Dreams, I have dreams
When I'm awake, When I'm asleep
And you, you are in my Dreams
You're underneath my skin, how am I so weak

I am afraid of my own cynicism; it's the only thing I truly fear, this feeling that I will hold myself back, that I will be a little too honest, a little to sharp, a little too rough, a little to brittle.

Too much honesty, not enough truth, fearing the fear, the dark sour parts of myself that cringe and sneer and snarl and scoff. I am afraid of secretly coveting reasons not to delve into you.

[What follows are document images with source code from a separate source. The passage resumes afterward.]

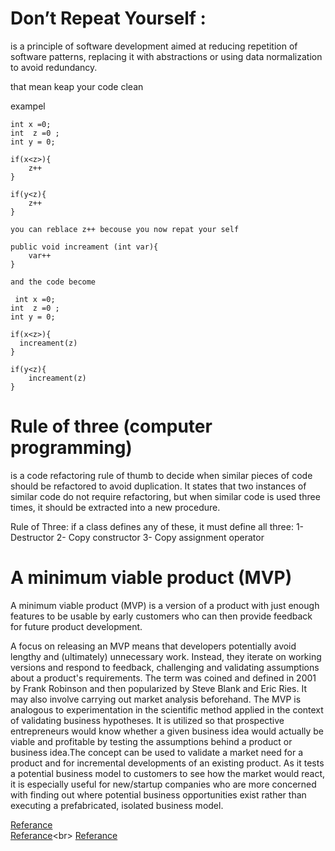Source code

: # Don’t Repeat Yourself :

 is a principle of software development aimed at reducing repetition of software patterns, replacing it with abstractions or using data normalization to avoid redundancy. 

 that mean keap your code clean 


 exampel

 ```
 int x =0;
 int  z =0 ;
 int y = 0;

 if(x<z>){
     z++
 }

 if(y<z){
     z++
 }

 you can reblace z++ becouse you now repat your self 

 public void increament (int var){
     var++
 } 

 and the code become 

  int x =0;
 int  z =0 ;
 int y = 0;

 if(x<z>){
   increament(z)
 }

 if(y<z){
     increament(z)
 }

 ```


 # Rule of three (computer programming)

 is a code refactoring rule of thumb to decide when similar pieces of code should be refactored to avoid duplication. It states that two instances of similar code do not require refactoring, but when similar code is used three times, it should be extracted into a new procedure. 

Rule of Three: if a class defines any of these, it must define all three:
1- Destructor
2- Copy constructor
3- Copy assignment operator



# A minimum viable product (MVP)

A minimum viable product (MVP) is a version of a product with just enough features to be usable by early customers who can then provide feedback for future product development.

A focus on releasing an MVP means that developers potentially avoid lengthy and (ultimately) unnecessary work. Instead, they iterate on working versions and respond to feedback, challenging and validating assumptions about a product's requirements. The term was coined and defined in 2001 by Frank Robinson and then popularized by Steve Blank and Eric Ries. It may also involve carrying out market analysis beforehand. The MVP is analogous to experimentation in the scientific method applied in the context of validating business hypotheses. It is utilized so that prospective entrepreneurs would know whether a given business idea would actually be viable and profitable by testing the assumptions behind a product or business idea.The concept can be used to validate a market need for a product and for incremental developments of an existing product. As it tests a potential business model to customers to see how the market would react, it is especially useful for new/startup companies who are more concerned with finding out where potential business opportunities exist rather than executing a prefabricated, isolated business model.


[Referance](https://en.wikipedia.org/wiki/Don%27t_repeat_yourself) <br>
[Referance](https://en.wikipedia.org/wiki/Rule_of_three_(computer_programming))<br>
[Referance](https://en.wikipedia.org/wiki/You_aren%27t_gonna_need_it)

But fear breeds the thing that is feared in the first place; fear is the object of the fear; it is self-defeating.
So I must face the fear. I know this part of me exists, I acknowledge it. A part of me will pick apart reasons to not make it work, citing his naivte, his agreeableness, his optimism, his infatuation. But the thing is, I'm not going to marry him, I'm just trying to experience a semi-functional relationship. And I kind of want to be the person he sees me as, anyway.

Ultimately, it's just too easy to be hard on people. It would be much better to challenge myself to go easy on people, too look at the crinkles that appear so glaring under my sharp vision, and smooth it out with compassion, patience, optimism. Give people the benefit of the doubt, stop squinting, start grinning with ease.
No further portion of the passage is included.